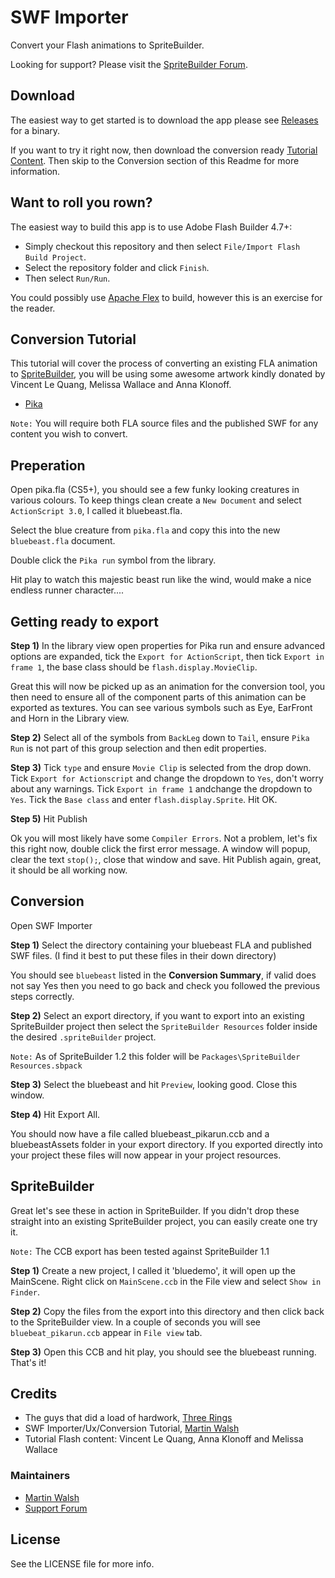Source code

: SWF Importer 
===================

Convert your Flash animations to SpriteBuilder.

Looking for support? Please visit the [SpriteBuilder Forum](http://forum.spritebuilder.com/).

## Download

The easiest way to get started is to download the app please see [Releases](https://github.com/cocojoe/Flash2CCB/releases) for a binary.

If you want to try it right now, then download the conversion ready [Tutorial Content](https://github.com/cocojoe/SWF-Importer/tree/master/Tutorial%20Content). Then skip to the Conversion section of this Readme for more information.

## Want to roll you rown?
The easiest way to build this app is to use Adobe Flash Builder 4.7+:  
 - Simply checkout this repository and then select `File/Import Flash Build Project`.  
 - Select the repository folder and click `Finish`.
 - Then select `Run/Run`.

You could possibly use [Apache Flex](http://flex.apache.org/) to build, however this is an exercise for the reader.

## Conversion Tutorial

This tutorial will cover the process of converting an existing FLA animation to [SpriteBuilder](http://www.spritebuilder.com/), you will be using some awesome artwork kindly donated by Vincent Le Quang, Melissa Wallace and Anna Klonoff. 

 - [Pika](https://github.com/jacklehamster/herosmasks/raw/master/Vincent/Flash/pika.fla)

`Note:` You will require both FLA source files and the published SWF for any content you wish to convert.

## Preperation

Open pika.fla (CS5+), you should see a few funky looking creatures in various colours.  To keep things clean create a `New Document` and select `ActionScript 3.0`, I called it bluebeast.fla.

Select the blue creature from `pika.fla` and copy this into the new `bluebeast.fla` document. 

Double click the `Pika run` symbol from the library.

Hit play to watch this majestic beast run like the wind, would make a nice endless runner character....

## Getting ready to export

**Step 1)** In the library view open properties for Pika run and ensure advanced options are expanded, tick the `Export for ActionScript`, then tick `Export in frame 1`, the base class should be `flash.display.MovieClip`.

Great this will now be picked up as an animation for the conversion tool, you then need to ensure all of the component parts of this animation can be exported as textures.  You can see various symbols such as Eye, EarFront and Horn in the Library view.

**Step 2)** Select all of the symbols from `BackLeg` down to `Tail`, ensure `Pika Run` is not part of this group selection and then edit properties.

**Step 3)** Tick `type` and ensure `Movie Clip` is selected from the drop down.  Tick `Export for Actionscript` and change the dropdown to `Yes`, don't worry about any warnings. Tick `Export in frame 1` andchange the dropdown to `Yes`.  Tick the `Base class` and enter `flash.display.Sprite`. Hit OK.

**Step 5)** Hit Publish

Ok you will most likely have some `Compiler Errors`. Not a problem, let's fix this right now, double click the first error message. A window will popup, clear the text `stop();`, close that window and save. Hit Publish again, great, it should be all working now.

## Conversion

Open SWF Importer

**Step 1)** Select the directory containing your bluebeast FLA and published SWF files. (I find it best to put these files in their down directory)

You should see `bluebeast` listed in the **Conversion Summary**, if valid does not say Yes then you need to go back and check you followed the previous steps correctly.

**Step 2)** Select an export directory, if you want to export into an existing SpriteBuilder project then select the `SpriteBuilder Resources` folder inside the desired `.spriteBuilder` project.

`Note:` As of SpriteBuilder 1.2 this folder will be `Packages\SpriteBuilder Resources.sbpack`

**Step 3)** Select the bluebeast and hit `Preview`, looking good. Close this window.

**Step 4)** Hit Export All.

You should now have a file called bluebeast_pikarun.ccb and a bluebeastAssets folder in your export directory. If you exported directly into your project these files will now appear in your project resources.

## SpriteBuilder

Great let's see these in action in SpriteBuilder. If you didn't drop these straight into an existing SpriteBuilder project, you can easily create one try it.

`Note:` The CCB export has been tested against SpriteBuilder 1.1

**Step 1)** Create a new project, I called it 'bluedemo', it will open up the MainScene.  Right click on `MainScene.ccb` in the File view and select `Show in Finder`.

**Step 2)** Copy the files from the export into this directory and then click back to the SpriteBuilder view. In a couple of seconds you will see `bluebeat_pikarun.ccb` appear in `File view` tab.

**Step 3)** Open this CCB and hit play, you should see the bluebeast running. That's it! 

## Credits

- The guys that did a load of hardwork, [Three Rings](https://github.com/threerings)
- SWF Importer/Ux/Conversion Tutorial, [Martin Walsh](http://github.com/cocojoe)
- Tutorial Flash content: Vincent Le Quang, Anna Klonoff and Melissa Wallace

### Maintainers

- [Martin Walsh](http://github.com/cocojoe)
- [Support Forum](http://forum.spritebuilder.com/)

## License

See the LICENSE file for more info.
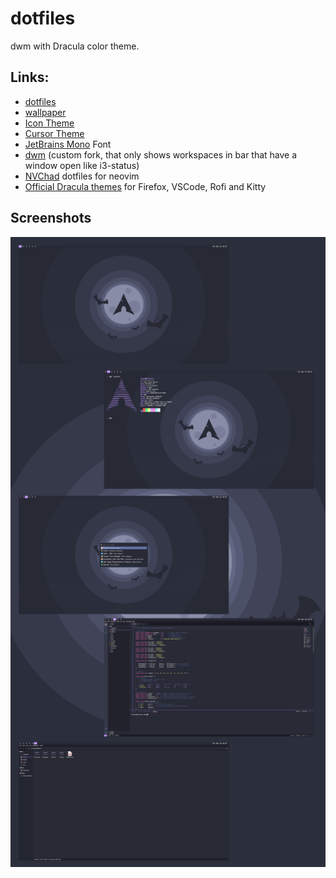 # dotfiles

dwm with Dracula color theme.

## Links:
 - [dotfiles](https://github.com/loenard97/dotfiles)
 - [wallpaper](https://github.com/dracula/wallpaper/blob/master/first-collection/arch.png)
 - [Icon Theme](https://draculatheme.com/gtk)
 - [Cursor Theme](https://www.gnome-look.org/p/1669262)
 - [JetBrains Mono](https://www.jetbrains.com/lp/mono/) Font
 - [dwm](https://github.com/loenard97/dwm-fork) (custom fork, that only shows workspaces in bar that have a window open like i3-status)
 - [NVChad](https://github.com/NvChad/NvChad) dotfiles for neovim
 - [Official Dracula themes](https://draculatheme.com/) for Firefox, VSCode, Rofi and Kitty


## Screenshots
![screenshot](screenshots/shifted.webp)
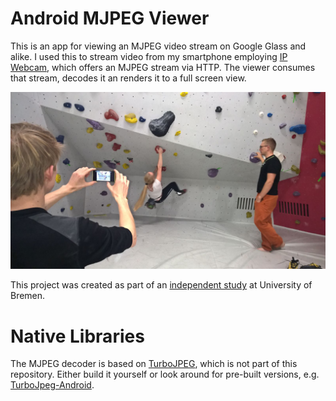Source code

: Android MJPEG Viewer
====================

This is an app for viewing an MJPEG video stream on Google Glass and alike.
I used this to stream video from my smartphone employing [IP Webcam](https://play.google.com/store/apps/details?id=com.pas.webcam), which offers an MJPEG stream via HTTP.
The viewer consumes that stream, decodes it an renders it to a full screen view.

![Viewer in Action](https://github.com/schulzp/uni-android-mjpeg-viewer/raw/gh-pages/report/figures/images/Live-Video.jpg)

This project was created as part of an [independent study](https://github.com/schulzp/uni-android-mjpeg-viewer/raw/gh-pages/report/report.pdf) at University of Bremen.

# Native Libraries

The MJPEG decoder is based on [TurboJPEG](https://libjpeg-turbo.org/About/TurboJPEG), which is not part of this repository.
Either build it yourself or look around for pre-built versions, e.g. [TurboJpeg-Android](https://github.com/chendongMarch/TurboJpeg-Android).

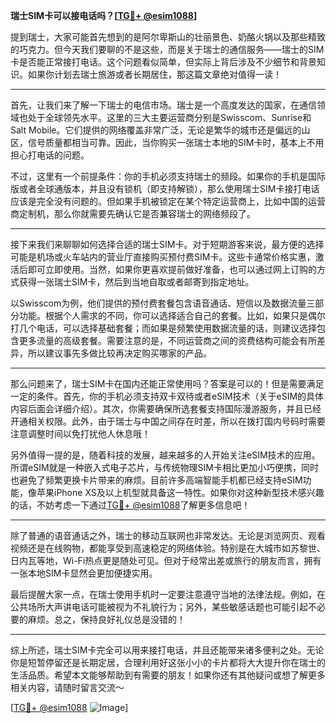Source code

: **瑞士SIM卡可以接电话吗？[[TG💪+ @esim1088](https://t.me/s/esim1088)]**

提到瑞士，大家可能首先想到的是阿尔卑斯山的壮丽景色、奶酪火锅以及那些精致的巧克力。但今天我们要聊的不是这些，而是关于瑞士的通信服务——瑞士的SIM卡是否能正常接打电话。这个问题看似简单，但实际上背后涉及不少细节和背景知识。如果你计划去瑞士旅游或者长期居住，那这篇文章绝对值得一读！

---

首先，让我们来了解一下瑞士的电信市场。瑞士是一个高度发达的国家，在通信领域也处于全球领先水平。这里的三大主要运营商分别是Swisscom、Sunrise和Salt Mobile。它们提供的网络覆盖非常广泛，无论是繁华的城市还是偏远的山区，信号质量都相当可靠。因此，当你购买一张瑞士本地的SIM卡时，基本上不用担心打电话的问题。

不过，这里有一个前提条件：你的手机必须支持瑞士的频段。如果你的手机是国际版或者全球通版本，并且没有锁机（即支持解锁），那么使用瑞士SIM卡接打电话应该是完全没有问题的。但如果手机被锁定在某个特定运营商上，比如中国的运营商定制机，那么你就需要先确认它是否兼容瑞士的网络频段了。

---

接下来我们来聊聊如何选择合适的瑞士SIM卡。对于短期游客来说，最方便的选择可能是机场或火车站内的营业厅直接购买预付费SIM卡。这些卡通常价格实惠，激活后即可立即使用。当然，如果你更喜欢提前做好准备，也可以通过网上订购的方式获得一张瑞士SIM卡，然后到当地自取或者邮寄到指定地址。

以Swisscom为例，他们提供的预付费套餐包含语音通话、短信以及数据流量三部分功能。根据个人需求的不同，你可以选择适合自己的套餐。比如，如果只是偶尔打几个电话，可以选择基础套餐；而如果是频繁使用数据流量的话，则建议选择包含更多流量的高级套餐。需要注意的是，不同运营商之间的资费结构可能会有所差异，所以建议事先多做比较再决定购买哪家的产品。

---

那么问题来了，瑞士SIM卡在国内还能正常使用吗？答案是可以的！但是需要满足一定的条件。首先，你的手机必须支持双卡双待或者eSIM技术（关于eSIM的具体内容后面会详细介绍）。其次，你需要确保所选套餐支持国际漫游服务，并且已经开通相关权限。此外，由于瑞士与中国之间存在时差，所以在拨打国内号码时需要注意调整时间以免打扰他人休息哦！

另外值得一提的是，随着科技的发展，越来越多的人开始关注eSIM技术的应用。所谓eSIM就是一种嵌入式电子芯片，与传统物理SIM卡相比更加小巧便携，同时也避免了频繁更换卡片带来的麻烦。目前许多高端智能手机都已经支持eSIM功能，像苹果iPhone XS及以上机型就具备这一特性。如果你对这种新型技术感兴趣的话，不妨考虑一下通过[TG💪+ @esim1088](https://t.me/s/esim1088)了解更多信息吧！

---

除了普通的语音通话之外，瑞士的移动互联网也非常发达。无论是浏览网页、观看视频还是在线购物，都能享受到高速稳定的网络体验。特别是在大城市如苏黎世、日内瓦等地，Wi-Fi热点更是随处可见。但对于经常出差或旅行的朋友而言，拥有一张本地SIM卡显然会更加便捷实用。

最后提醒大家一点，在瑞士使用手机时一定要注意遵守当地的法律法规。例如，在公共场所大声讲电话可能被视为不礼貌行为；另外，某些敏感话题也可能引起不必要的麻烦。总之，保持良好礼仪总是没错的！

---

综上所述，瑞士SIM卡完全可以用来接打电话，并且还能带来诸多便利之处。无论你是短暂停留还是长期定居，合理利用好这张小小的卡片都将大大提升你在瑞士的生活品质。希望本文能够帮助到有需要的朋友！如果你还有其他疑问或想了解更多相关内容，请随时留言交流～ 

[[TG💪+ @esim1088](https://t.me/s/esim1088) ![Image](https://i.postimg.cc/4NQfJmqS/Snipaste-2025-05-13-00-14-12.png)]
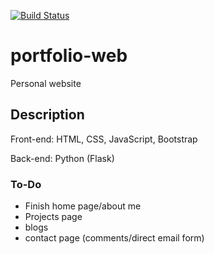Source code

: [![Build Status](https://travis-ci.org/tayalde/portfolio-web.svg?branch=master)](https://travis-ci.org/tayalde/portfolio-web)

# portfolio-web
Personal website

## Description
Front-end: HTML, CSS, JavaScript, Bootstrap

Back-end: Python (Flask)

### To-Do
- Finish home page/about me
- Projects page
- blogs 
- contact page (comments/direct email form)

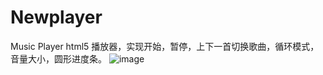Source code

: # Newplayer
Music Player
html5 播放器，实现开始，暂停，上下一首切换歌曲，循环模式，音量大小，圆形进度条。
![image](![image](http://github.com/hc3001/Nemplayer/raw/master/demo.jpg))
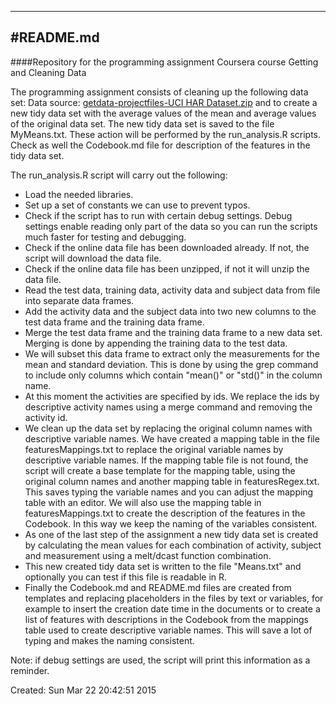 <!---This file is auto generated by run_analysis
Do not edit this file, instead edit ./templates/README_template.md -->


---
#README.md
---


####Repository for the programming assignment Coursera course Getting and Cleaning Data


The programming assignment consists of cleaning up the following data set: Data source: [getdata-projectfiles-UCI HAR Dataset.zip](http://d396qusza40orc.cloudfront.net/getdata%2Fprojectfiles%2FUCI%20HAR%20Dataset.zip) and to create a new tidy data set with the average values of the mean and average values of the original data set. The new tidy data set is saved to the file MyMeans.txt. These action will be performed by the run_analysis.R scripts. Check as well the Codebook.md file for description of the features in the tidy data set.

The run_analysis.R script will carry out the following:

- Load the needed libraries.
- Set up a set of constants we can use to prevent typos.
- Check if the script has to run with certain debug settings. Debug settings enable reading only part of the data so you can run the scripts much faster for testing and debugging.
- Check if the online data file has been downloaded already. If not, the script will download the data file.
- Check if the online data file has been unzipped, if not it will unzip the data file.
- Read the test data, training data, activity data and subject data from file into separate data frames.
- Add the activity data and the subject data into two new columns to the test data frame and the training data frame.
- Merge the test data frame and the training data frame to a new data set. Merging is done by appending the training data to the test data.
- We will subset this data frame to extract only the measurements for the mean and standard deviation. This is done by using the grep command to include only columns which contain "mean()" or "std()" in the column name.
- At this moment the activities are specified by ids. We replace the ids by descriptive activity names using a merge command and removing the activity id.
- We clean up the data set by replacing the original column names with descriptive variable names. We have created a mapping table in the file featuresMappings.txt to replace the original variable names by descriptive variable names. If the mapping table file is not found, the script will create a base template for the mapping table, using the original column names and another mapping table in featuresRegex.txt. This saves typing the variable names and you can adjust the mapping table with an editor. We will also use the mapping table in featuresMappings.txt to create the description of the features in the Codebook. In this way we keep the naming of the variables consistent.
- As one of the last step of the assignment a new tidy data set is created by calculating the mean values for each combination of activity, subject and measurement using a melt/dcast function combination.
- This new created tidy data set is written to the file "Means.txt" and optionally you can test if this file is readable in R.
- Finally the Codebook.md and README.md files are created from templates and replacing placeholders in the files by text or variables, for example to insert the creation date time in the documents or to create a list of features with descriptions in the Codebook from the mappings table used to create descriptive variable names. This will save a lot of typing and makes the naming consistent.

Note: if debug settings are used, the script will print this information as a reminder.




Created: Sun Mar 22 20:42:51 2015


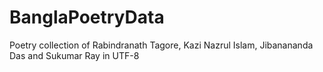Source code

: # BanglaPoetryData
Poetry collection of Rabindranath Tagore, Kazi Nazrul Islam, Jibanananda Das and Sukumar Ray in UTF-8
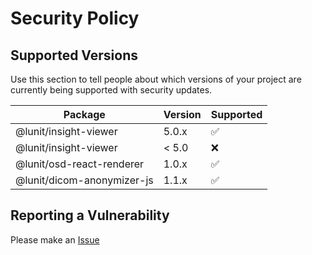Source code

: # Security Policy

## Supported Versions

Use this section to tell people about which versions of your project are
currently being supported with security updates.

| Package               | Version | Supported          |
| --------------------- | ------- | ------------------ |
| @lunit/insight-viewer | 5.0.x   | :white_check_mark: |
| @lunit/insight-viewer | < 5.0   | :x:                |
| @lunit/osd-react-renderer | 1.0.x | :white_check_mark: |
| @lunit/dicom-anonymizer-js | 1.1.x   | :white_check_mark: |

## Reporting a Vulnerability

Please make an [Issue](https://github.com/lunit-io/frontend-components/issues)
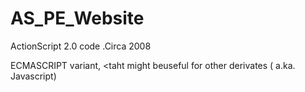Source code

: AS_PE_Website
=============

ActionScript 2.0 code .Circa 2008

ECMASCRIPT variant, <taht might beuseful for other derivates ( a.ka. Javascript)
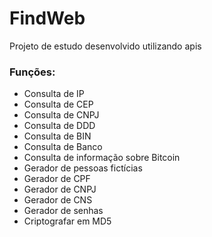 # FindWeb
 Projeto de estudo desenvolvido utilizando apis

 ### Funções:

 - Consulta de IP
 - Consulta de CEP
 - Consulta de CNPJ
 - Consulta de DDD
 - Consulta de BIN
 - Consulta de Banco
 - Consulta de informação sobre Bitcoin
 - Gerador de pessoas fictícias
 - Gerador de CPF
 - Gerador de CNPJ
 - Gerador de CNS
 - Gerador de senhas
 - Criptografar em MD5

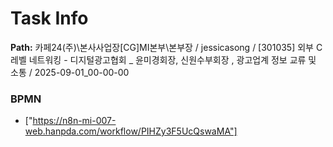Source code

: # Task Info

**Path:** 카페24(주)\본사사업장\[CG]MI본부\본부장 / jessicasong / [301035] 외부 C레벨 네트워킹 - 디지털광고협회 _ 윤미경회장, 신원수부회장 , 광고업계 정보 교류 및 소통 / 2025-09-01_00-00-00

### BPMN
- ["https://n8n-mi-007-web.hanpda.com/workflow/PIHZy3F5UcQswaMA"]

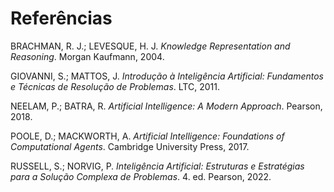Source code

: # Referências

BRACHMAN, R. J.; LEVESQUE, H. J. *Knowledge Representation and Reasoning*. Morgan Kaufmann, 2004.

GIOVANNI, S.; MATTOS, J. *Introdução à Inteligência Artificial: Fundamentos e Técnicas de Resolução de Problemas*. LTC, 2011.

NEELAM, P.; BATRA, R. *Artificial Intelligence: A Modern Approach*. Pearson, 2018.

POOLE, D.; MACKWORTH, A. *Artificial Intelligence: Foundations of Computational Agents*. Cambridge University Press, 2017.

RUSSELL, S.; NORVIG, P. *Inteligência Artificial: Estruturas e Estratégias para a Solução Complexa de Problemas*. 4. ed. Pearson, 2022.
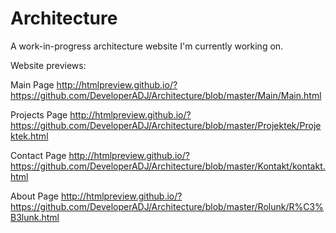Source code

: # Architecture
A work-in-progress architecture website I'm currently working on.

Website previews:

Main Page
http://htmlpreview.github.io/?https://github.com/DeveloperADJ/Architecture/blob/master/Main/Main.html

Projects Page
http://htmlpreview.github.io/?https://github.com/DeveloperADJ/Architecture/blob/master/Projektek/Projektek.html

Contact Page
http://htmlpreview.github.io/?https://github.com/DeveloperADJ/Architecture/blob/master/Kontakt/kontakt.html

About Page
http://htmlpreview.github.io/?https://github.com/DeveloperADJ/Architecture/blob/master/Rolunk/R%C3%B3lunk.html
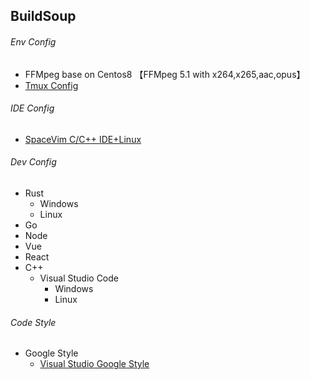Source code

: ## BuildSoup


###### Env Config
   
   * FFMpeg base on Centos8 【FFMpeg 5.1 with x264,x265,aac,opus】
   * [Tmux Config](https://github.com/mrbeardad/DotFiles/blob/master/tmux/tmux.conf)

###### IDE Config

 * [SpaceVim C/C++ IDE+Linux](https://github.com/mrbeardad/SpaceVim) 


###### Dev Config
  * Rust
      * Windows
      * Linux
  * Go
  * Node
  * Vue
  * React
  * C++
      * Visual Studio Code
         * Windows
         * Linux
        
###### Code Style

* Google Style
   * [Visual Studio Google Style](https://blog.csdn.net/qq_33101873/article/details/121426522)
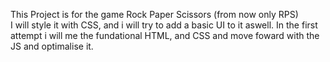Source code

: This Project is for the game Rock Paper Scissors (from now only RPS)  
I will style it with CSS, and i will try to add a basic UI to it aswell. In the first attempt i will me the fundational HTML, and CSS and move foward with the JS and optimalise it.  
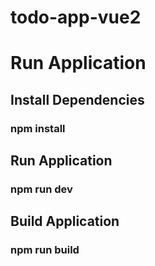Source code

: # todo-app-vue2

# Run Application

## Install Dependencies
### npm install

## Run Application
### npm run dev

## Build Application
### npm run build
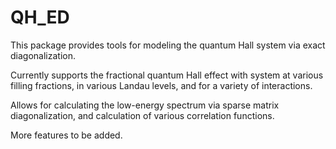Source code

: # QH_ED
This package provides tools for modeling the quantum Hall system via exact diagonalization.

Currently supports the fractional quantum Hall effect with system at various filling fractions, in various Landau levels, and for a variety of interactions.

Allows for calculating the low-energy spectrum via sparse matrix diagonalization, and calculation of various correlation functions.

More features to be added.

━━━━━━━━━━━━━━━━━━━━━━━━━━━━━━

> [Task prompt]
Which lines of the data contain the word "draculatheme"? Copy each one.

> [Result]
 - [Icon Theme](https://draculatheme.com/gtk)
 - [Official Dracula themes](https://draculatheme.com/) for Firefox, VSCode, Rofi and Kitty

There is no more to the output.